Transcribe the listing word for word, beginning at its first line and ending at the line containing "Please share and"; omit the pictures.

......

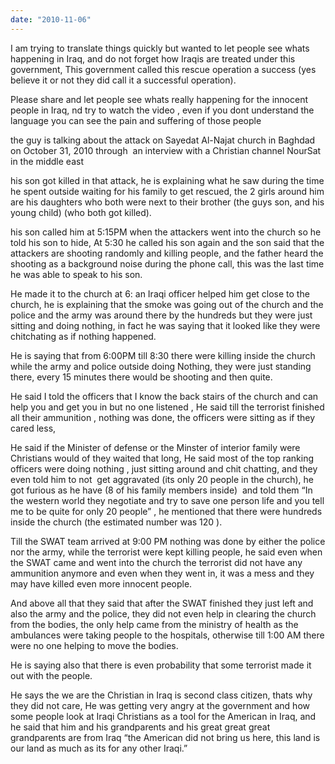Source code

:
 ```yaml
---
date: "2010-11-06"
---
```


I am trying to translate things quickly but wanted to let people see whats happening in Iraq, and do not forget how Iraqis are treated under this government, This government called this rescue operation a success (yes believe it or not they did call it a successful operation).

Please share and let people see whats really happening for the innocent people in Iraq, nd try to watch the video , even if you dont understand the language you can see the pain and suffering of those people

the guy is talking about the attack on Sayedat Al-Najat church in Baghdad on October 31, 2010 through  an interview with a Christian channel NourSat in the middle east

his son got killed in that attack, he is explaining what he saw during the time he spent outside waiting for his family to get rescued, the 2 girls around him are his daughters who both were next to their brother (the guys son, and his young child) (who both got killed).

his son called him at 5:15PM when the attackers went into the church so he told his son to hide, At 5:30 he called his son again and the son said that the attackers are shooting randomly and killing people, and the father heard the shooting as a background noise during the phone call, this was the last time he was able to speak to his son.

He made it to the church at 6: an Iraqi officer helped him get close to the church, he is explaining that the smoke was going out of the church and the police and the army was around there by the hundreds but they were just sitting and doing nothing, in fact he was saying that it looked like they were chitchating as if nothing happened.

He is saying that from 6:00PM till 8:30 there were killing inside the church while the army and police outside doing Nothing, they were just standing there, every 15 minutes there would be shooting and then quite.

He said I told the officers that I know the back stairs of the church and can help you and get you in but no one listened , He said till the terrorist finished all their ammunition , nothing was done, the officers were sitting as if they cared less,

He said if the Minister of defense or the Minster of interior family were Christians would of they waited that long, He said most of the top ranking officers were doing nothing , just sitting around and chit chatting, and they even told him to not  get aggravated (its only 20 people in the church), he got furious as he have (8 of his family members inside)  and told them “In the western world they negotiate and try to save one person life and you tell me to be quite for only 20 people” , he mentioned that there were hundreds inside the church (the estimated number was 120 ).

Till the SWAT team arrived at 9:00 PM nothing was done by either the police nor the army, while the terrorist were kept killing people, he said even when the SWAT came and went into the church the terrorist did not have any ammunition anymore and even when they went in, it was a mess and they may have killed even more innocent people.

And above all that they said that after the SWAT finished they just left and also the army and the police, they did not even help in clearing the church from the bodies, the only help came from the ministry of health as the ambulances were taking people to the hospitals, otherwise till 1:00 AM there were no one helping to move the bodies.

He is saying also that there is even probability that some terrorist made it out with the people.

He says the we are the Christian in Iraq is second class citizen, thats why they did not care, He was getting very angry at the government and how some people look at Iraqi Christians as a tool for the American in Iraq, and he said that him and his grandparents and his great great great grandparents are from Iraq “the American did not bring us here, this land is our land as much as its for any other Iraqi.”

......

**RESPONSE:**
Source code

:
 ```yaml
---
date: "2010-11-06"
---
```


I am trying to translate things quickly but wanted to let people see whats happening in Iraq, and do not forget how Iraqis are treated under this government, This government called this rescue operation a success (yes believe it or not they did call it a successful operation).

Please share and let people see whats really happening for the innocent people in Iraq, nd try to watch the video , even if you dont understand the language you can see the pain and suffering of those people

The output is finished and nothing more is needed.